Ground Rules

Mar 01, 2012 14:09


When a person joins my team as a direct report, I inform them of some ground rules that we will follow. These are good principles and their application has been helpful towards creating a favourable image for me and my team in the organization. I accumulated them over the years. Hope you find them useful. I have also given the sources where I picked them from. The list may not be accurate and I will keep updating to make it complete over a period of time.




(Image Courtesy: New Life Office)

MH Office Rules

1) When a new member joins the team, please bring him / her and meet me. I will have a small welcome chat for about 10 minutes.

2) Continuously think about redundancy and train people as backups for others. Never come to me and say a particular associate is critical, and we can’t lose him or her.

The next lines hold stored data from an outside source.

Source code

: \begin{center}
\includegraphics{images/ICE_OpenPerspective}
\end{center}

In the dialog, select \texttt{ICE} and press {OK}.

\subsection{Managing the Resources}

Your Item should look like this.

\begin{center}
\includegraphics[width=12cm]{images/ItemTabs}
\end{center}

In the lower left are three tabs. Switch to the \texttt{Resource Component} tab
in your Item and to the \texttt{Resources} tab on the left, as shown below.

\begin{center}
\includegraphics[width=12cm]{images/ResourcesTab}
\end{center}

3) Communication should be precise and backed up with data, test reports, research papers, guidelines etc. Don’t round off response time of 1.2 seconds to 2 seconds or say we will roll back a product version, without thinking through.

4) Be a part of the solution; never be a part of the problem. On any issue, get back to your manager with: “This is the problem, this is my solution. What do you think or what are your suggestions or inputs?” Never go to your superior and say, what should I do?

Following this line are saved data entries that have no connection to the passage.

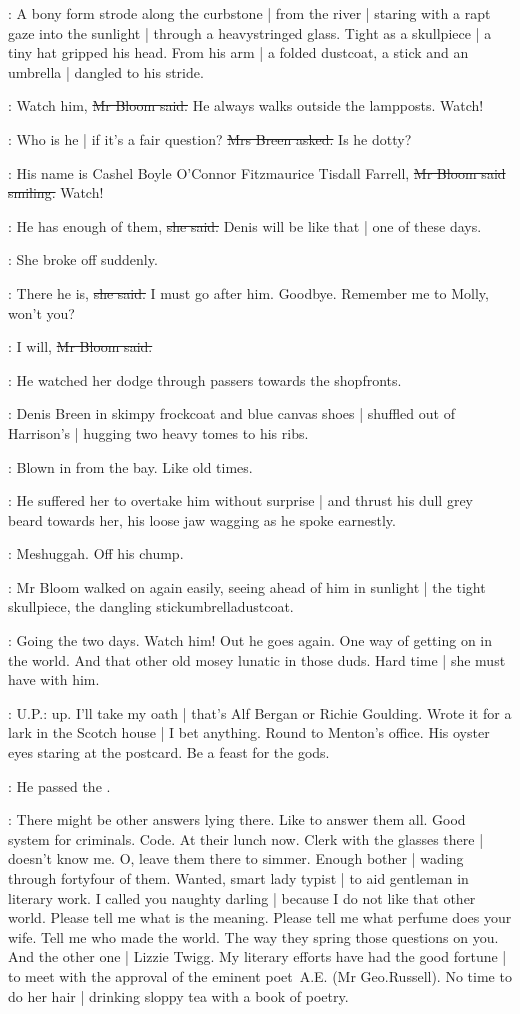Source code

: :
A bony form strode along the curbstone |
from the river |
staring with a rapt gaze into the sunlight |
through a heavystringed glass.
Tight as a skullpiece |
a tiny hat gripped his head.
From his arm |
a folded dustcoat, a stick and an umbrella |
dangled to his stride.

\Bloom:
Watch him,
\sout{Mr Bloom said.}
He always walks outside the lampposts.
Watch!%

\josie:
Who is he |
if it's a fair question?
\sout{Mrs Breen asked.}
Is he dotty?

\Bloom:
His name is Cashel Boyle O'Connor Fitzmaurice Tisdall Farrell,
\sout{Mr Bloom said smiling.}
Watch!

\josie:
He has enough of them,
\sout{she said.}
Denis will be like that |
one of these days.

:
She broke off suddenly.

\josie:
There he is,
\sout{she said.}
I must go after him.
Goodbye.
Remember me to Molly,
won't you?

\Bloom:
I will,
\sout{Mr Bloom said.}

:
He watched her dodge through passers towards the shopfronts.

:
Denis Breen in skimpy frockcoat and blue canvas shoes |
shuffled out of Harrison's |
hugging two heavy tomes to his ribs.

\BloomInt:
Blown in from the bay.
Like old times.

:
He suffered her to overtake him without surprise |
and thrust his dull grey beard towards her,
his loose jaw wagging as he spoke earnestly.

\BloomInt:
Meshuggah.
Off his chump.

:
Mr Bloom walked on again easily,
seeing ahead of him in sunlight |
the tight skullpiece,
the dangling stickumbrelladustcoat.

\BloomInt:
Going the two days.
Watch him!
Out he goes again.
One way of getting on in the world.
And that other old mosey lunatic in those duds.
Hard time |
she must have with him.

\BloomInt:
U.P.:
up.
I'll take my oath |
that's Alf Bergan or Richie Goulding.
Wrote it for a lark in the Scotch house |
I bet anything.
Round to Menton's office.
His oyster eyes staring at the postcard.
Be a feast for the gods.

:
He passed the .

\BloomInt:
There might be other answers lying there.
Like to answer them all.
Good system for criminals.
Code.
At their lunch now.
Clerk with the glasses there |
doesn't know me.
O, leave them there to simmer.
Enough bother |
wading through fortyfour of them.
Wanted,
smart lady typist |
to aid gentleman in literary work.
I called you naughty darling |
because I do not like that other world.
Please tell me what is the meaning.
Please tell me what perfume does your wife.
Tell me who made the world.
The way they spring those questions on you.
And the other one |
Lizzie Twigg.
My literary efforts have had the good fortune |
to meet with the approval of the eminent poet~A.E.\@
(Mr Geo.\@ Russell).
No time to do her hair |
drinking sloppy tea with a book of poetry.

5) 80% delegation, 20% hands-on. There should be always projects or tasks that you should do or handle yourself without delegating.

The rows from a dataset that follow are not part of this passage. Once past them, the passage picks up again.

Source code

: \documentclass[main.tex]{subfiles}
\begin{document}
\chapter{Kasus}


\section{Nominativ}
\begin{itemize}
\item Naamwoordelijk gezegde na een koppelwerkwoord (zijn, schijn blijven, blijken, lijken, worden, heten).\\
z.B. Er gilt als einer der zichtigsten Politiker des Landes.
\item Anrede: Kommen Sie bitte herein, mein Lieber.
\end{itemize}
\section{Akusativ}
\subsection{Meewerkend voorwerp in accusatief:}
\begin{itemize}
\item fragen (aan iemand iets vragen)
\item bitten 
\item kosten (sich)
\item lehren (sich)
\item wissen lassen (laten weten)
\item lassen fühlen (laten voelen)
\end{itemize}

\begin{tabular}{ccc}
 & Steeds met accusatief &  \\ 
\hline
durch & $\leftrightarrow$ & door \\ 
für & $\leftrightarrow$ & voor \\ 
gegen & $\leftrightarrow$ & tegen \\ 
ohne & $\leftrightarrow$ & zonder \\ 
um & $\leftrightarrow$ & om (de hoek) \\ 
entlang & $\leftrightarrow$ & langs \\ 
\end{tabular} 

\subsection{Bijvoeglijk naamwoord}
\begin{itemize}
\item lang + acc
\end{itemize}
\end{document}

6) Never hide information from your boss. Make your boss look good, s/he will make you look good.

7) Disagree, but Execute. Don’t go back and forth with your boss on the same topic. Make your opinion clear, but remember - the leader takes the call. Once the decision is taken, just implement it.

8) Praise publicly, criticize privately. Never ever raise your voice in the office.

9) Work is what we do to provide a product or a service or information to a customer. Through our work we should add value to an internal or external customer.

10) Don’t ask annual rewards / hikes for hard work and commitment. Hard work and commitment are given as available to the company and you get your salary for these attributes. Hikes, rewards, and promotions are for successful outcomes. We measure success by outcomes that add value to internal customers or external customers and which are quantifiable.

11) Send your weekly report by 5 pm every Friday.

12) Leaders groom leaders. You should mentor key team members to follow all the above rules.

(Image Courtesy: azmichelle)


Sources
1) My rule.

2) General organizational principle. Wording mine.

3) My rule.

4) Looks like the original quote is by Sydney Harris: If you are not part of the solution, you are part of the problem. I added the second line to make it implementable in daily work.

5) Principle and wording is mine. Often people lose interest and ability of doing things themselves.

6) McKinsey.

7) General principle I picked up in my career. Disagree, but execute is the most concise wording I could do.

8) Theme I picked in FedEx. The phrase I coined - Praise publicly, criticize privately - is one I like so much that I often felt I should copyright it.

9) Lean Management.

10) Message I repeatedly gave to people reporting to me during the last few years.

11) My rule.

12) Theme in the book ‘Leadership Pipeline’. Added the second sentence.